Jack in the Box Shares Plunged: What You Need to Know
Wed, 24/11/2010 - 12:39 by Brian D. Pacampara
Although we don't believe in timing the market or panicking over market movements, we do like to keep an eye on big changes -- just in case they're material to our investing thesis.
What: Shares of fast food chain Jack in the Box (Nasdaq:JACK) tumbled 10% in intraday trading Tuesday after the company posted disappointing quarterly earnings.
So what: Thanks to a $28 million charge related to 40 restaurant closings and increasing input costs, Jack in the Box's profit sank 90% in the fourth quarter. The company also posted a 3.3% decline in same-store sales, reflecting the frustrating headwinds that quick-service restaurants still face.

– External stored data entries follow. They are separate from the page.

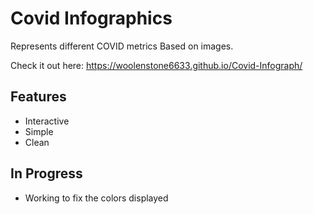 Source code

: # Covid Infographics
 Represents different COVID metrics Based on images.

 Check it out here: https://woolenstone6633.github.io/Covid-Infograph/

 ## Features
 - Interactive
 - Simple
 - Clean
## In Progress
- Working to fix the colors displayed
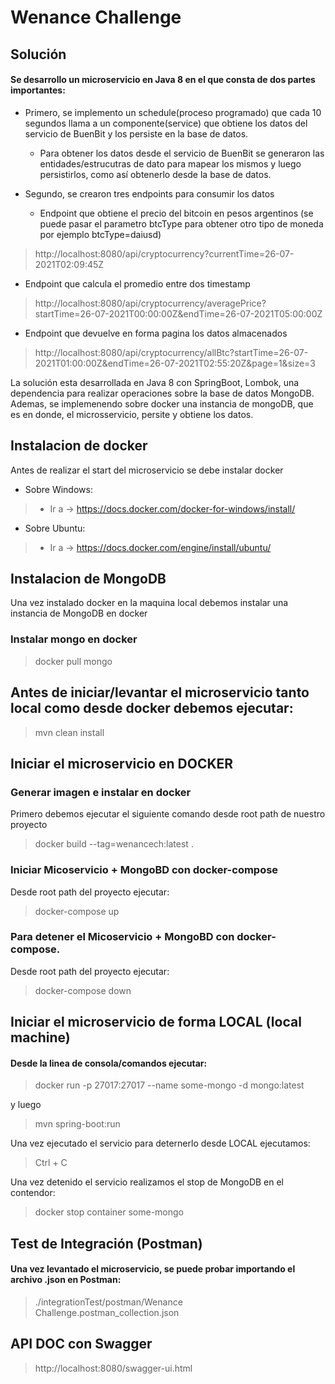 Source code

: # Wenance Challenge


## Solución
#### Se desarrollo un microservicio en Java 8 en el que consta de dos partes importantes:
 - Primero, se implemento un schedule(proceso programado) que cada 10 segundos llama a un componente(service) que obtiene los datos del servicio de BuenBit y los persiste en la base de datos.
   
    - Para obtener los datos desde el servicio de BuenBit se generaron las entidades/estrucutras de dato para mapear los mismos
     y luego persistirlos, como así obtenerlo desde la base de datos.
 - Segundo, se crearon tres endpoints para consumir los datos
   - Endpoint que obtiene el precio del bitcoin en pesos argentinos (se puede pasar el parametro btcType para obtener otro tipo de moneda por ejemplo btcType=daiusd)
>  http://localhost:8080/api/cryptocurrency?currentTime=26-07-2021T02:09:45Z
   - Endpoint que calcula el promedio entre dos timestamp
>  http://localhost:8080/api/cryptocurrency/averagePrice?startTime=26-07-2021T00:00:00Z&endTime=26-07-2021T05:00:00Z 
   - Endpoint que devuelve en forma pagina los datos almacenados
>  http://localhost:8080/api/cryptocurrency/allBtc?startTime=26-07-2021T01:00:00Z&endTime=26-07-2021T02:55:20Z&page=1&size=3
    
La solución esta desarrollada en Java 8 con SpringBoot, Lombok, una dependencia para realizar operaciones sobre la base de datos MongoDB.
Ademas, se implemenendo sobre docker una instancia de mongoDB, que es en donde, el microsservicio, persite y obtiene los datos.

## Instalacion de docker
Antes de realizar el start del microservicio se debe instalar docker

- Sobre Windows:
        
>    - Ir a -> https://docs.docker.com/docker-for-windows/install/

- Sobre Ubuntu:
>    - Ir a -> https://docs.docker.com/engine/install/ubuntu/

## Instalacion de MongoDB
Una vez instalado docker en la maquina local debemos instalar una instancia de MongoDB en docker

### Instalar mongo en docker
> docker pull mongo

## Antes de iniciar/levantar el microservicio tanto local como desde docker debemos ejecutar:
> mvn clean install

## Iniciar el microservicio en DOCKER
### Generar imagen e instalar en docker
Primero debemos ejecutar el siguiente comando desde root path de nuestro proyecto
> docker build --tag=wenancech:latest .

### Iniciar Micoservicio + MongoBD con docker-compose
Desde root path  del proyecto ejecutar:
> docker-compose up

### Para detener el Micoservicio + MongoBD con docker-compose.
Desde root path del proyecto ejecutar:
> docker-compose down

## Iniciar el microservicio de forma LOCAL (local machine)
#### Desde la linea de consola/comandos ejecutar:

> docker run  -p 27017:27017 --name some-mongo -d mongo:latest

y luego

> mvn spring-boot:run

Una vez ejecutado el servicio para deternerlo desde LOCAL ejecutamos:
> Ctrl + C

Una vez detenido el servicio realizamos el stop de MongoDB en el contendor:
> docker stop container some-mongo

## Test de Integración (Postman)
#### Una vez levantado el microservicio, se puede probar importando el archivo .json en Postman: 
> ./integrationTest/postman/Wenance Challenge.postman_collection.json


## API DOC con Swagger
> http://localhost:8080/swagger-ui.html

Now what: While business at Jack in the Box's namesake locations continue to slump, same-store sales at its Qdoba Mexican Grill managed to grow an impressive 5.6%. Management expects similar results from Qdoba next quarter, providing investors with a much-needed bright spot. Qdoba should only become a larger part of the business over time, so the stock's 10-ish P/E -- representing a clear discount to rivals McDonald's (NYSE: MCD),Yum Brands! (NYSE: YUM), and Chipotle Mexican Grill (NYSE: CMG) -- might be too tasty to pass up.